[[ DATASET ENTRIES open ]]
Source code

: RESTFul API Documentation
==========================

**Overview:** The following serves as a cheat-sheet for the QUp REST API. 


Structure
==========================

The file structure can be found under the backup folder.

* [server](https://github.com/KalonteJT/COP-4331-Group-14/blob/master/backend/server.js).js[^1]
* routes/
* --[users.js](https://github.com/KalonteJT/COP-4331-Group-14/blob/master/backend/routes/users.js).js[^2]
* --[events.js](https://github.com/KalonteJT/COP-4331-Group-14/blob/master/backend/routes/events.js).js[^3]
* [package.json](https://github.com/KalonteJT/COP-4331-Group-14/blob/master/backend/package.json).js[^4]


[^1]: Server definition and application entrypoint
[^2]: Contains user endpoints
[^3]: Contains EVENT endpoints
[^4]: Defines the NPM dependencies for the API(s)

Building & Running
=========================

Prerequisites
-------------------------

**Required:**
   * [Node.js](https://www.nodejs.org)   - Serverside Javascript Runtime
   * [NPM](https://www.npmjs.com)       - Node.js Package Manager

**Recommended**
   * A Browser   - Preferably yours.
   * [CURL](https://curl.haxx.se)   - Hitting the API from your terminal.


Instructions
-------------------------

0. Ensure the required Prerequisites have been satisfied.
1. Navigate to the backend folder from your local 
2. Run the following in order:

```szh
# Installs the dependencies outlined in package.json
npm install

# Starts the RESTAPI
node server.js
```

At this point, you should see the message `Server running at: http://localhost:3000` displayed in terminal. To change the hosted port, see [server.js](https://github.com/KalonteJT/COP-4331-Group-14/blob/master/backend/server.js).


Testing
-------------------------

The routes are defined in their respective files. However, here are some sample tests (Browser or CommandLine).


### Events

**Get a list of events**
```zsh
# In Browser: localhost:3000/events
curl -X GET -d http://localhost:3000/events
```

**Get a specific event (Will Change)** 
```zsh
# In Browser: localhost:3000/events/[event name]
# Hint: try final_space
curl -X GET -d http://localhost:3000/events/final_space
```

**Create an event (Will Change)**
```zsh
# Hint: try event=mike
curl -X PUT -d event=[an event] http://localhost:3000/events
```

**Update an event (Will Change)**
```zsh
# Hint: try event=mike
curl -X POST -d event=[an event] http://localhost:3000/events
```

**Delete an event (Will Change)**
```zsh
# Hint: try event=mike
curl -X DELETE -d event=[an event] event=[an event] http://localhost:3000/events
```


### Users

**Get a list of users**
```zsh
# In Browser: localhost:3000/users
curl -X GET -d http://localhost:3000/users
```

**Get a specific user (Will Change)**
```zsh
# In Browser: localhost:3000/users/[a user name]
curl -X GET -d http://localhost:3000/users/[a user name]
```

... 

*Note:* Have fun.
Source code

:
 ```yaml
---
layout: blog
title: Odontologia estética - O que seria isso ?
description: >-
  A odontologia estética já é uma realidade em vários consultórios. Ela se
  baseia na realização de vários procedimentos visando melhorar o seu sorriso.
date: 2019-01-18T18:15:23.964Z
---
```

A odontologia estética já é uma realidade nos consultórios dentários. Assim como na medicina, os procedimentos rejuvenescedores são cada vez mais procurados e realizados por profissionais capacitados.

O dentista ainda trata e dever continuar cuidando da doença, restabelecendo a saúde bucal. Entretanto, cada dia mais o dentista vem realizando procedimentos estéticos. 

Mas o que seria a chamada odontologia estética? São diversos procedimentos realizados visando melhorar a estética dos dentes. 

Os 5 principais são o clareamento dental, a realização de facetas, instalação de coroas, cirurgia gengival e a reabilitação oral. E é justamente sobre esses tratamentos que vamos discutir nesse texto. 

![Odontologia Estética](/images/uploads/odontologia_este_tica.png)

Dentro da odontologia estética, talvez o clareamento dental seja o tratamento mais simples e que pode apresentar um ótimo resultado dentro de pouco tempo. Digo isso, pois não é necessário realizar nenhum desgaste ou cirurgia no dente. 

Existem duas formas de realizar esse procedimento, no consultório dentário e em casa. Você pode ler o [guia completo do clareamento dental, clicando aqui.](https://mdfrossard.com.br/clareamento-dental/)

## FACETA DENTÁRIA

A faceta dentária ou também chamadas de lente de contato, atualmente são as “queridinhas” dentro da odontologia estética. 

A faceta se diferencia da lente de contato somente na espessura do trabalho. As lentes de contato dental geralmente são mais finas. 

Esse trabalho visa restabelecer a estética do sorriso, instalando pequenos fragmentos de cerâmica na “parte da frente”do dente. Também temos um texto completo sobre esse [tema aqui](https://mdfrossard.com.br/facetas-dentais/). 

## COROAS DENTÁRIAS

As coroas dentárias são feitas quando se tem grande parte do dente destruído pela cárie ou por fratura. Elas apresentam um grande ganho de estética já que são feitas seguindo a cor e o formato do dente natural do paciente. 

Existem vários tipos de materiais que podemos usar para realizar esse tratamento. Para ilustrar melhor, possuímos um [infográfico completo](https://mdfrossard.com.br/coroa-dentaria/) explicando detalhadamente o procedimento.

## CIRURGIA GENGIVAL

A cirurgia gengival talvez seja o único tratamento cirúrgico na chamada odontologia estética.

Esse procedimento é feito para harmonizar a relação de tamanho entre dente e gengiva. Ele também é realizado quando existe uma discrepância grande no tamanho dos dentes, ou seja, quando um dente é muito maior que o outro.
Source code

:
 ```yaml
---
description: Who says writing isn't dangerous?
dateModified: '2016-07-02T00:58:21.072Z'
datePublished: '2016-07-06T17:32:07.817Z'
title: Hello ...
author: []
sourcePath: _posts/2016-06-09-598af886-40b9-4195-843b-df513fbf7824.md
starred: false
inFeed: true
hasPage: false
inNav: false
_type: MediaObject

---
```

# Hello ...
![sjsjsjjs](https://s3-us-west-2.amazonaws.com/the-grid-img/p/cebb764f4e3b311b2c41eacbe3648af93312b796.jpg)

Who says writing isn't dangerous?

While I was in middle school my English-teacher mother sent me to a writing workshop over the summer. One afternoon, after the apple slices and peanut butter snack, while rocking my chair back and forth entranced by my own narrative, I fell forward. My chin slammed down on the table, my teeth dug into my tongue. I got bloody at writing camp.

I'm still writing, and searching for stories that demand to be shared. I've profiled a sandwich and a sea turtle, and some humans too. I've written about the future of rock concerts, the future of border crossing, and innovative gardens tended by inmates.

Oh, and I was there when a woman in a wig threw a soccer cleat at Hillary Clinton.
[[ DATASET ENTRIES closed ]]
TASK REQUIREMENTS:
Reply with the complete data above, every character as it stands.

WRITTEN ANSWER:
Source code

: RESTFul API Documentation
==========================

**Overview:** The following serves as a cheat-sheet for the QUp REST API. 


Structure
==========================

The file structure can be found under the backup folder.

* [server](https://github.com/KalonteJT/COP-4331-Group-14/blob/master/backend/server.js).js[^1]
* routes/
* --[users.js](https://github.com/KalonteJT/COP-4331-Group-14/blob/master/backend/routes/users.js).js[^2]
* --[events.js](https://github.com/KalonteJT/COP-4331-Group-14/blob/master/backend/routes/events.js).js[^3]
* [package.json](https://github.com/KalonteJT/COP-4331-Group-14/blob/master/backend/package.json).js[^4]


[^1]: Server definition and application entrypoint
[^2]: Contains user endpoints
[^3]: Contains EVENT endpoints
[^4]: Defines the NPM dependencies for the API(s)

Building & Running
=========================

Prerequisites
-------------------------

**Required:**
   * [Node.js](https://www.nodejs.org)   - Serverside Javascript Runtime
   * [NPM](https://www.npmjs.com)       - Node.js Package Manager

**Recommended**
   * A Browser   - Preferably yours.
   * [CURL](https://curl.haxx.se)   - Hitting the API from your terminal.


Instructions
-------------------------

0. Ensure the required Prerequisites have been satisfied.
1. Navigate to the backend folder from your local 
2. Run the following in order:

```szh
# Installs the dependencies outlined in package.json
npm install

# Starts the RESTAPI
node server.js
```

At this point, you should see the message `Server running at: http://localhost:3000` displayed in terminal. To change the hosted port, see [server.js](https://github.com/KalonteJT/COP-4331-Group-14/blob/master/backend/server.js).


Testing
-------------------------

The routes are defined in their respective files. However, here are some sample tests (Browser or CommandLine).


### Events

**Get a list of events**
```zsh
# In Browser: localhost:3000/events
curl -X GET -d http://localhost:3000/events
```

**Get a specific event (Will Change)** 
```zsh
# In Browser: localhost:3000/events/[event name]
# Hint: try final_space
curl -X GET -d http://localhost:3000/events/final_space
```

**Create an event (Will Change)**
```zsh
# Hint: try event=mike
curl -X PUT -d event=[an event] http://localhost:3000/events
```

**Update an event (Will Change)**
```zsh
# Hint: try event=mike
curl -X POST -d event=[an event] http://localhost:3000/events
```

**Delete an event (Will Change)**
```zsh
# Hint: try event=mike
curl -X DELETE -d event=[an event] event=[an event] http://localhost:3000/events
```


### Users

**Get a list of users**
```zsh
# In Browser: localhost:3000/users
curl -X GET -d http://localhost:3000/users
```

**Get a specific user (Will Change)**
```zsh
# In Browser: localhost:3000/users/[a user name]
curl -X GET -d http://localhost:3000/users/[a user name]
```

... 

*Note:* Have fun.
Source code

:
 ```yaml
---
layout: blog
title: Odontologia estética - O que seria isso ?
description: >-
  A odontologia estética já é uma realidade em vários consultórios. Ela se
  baseia na realização de vários procedimentos visando melhorar o seu sorriso.
date: 2019-01-18T18:15:23.964Z
---
```

A odontologia estética já é uma realidade nos consultórios dentários. Assim como na medicina, os procedimentos rejuvenescedores são cada vez mais procurados e realizados por profissionais capacitados.

O dentista ainda trata e dever continuar cuidando da doença, restabelecendo a saúde bucal. Entretanto, cada dia mais o dentista vem realizando procedimentos estéticos. 

Mas o que seria a chamada odontologia estética? São diversos procedimentos realizados visando melhorar a estética dos dentes. 

Os 5 principais são o clareamento dental, a realização de facetas, instalação de coroas, cirurgia gengival e a reabilitação oral. E é justamente sobre esses tratamentos que vamos discutir nesse texto. 

![Odontologia Estética](/images/uploads/odontologia_este_tica.png)

Dentro da odontologia estética, talvez o clareamento dental seja o tratamento mais simples e que pode apresentar um ótimo resultado dentro de pouco tempo. Digo isso, pois não é necessário realizar nenhum desgaste ou cirurgia no dente. 

Existem duas formas de realizar esse procedimento, no consultório dentário e em casa. Você pode ler o [guia completo do clareamento dental, clicando aqui.](https://mdfrossard.com.br/clareamento-dental/)

## FACETA DENTÁRIA

A faceta dentária ou também chamadas de lente de contato, atualmente são as “queridinhas” dentro da odontologia estética. 

A faceta se diferencia da lente de contato somente na espessura do trabalho. As lentes de contato dental geralmente são mais finas. 

Esse trabalho visa restabelecer a estética do sorriso, instalando pequenos fragmentos de cerâmica na “parte da frente”do dente. Também temos um texto completo sobre esse [tema aqui](https://mdfrossard.com.br/facetas-dentais/). 

## COROAS DENTÁRIAS

As coroas dentárias são feitas quando se tem grande parte do dente destruído pela cárie ou por fratura. Elas apresentam um grande ganho de estética já que são feitas seguindo a cor e o formato do dente natural do paciente. 

Existem vários tipos de materiais que podemos usar para realizar esse tratamento. Para ilustrar melhor, possuímos um [infográfico completo](https://mdfrossard.com.br/coroa-dentaria/) explicando detalhadamente o procedimento.

## CIRURGIA GENGIVAL

A cirurgia gengival talvez seja o único tratamento cirúrgico na chamada odontologia estética.

Esse procedimento é feito para harmonizar a relação de tamanho entre dente e gengiva. Ele também é realizado quando existe uma discrepância grande no tamanho dos dentes, ou seja, quando um dente é muito maior que o outro.
Source code

:
 ```yaml
---
description: Who says writing isn't dangerous?
dateModified: '2016-07-02T00:58:21.072Z'
datePublished: '2016-07-06T17:32:07.817Z'
title: Hello ...
author: []
sourcePath: _posts/2016-06-09-598af886-40b9-4195-843b-df513fbf7824.md
starred: false
inFeed: true
hasPage: false
inNav: false
_type: MediaObject

---
```

# Hello ...
![sjsjsjjs](https://s3-us-west-2.amazonaws.com/the-grid-img/p/cebb764f4e3b311b2c41eacbe3648af93312b796.jpg)

Who says writing isn't dangerous?

While I was in middle school my English-teacher mother sent me to a writing workshop over the summer. One afternoon, after the apple slices and peanut butter snack, while rocking my chair back and forth entranced by my own narrative, I fell forward. My chin slammed down on the table, my teeth dug into my tongue. I got bloody at writing camp.

I'm still writing, and searching for stories that demand to be shared. I've profiled a sandwich and a sea turtle, and some humans too. I've written about the future of rock concerts, the future of border crossing, and innovative gardens tended by inmates.

Oh, and I was there when a woman in a wig threw a soccer cleat at Hillary Clinton.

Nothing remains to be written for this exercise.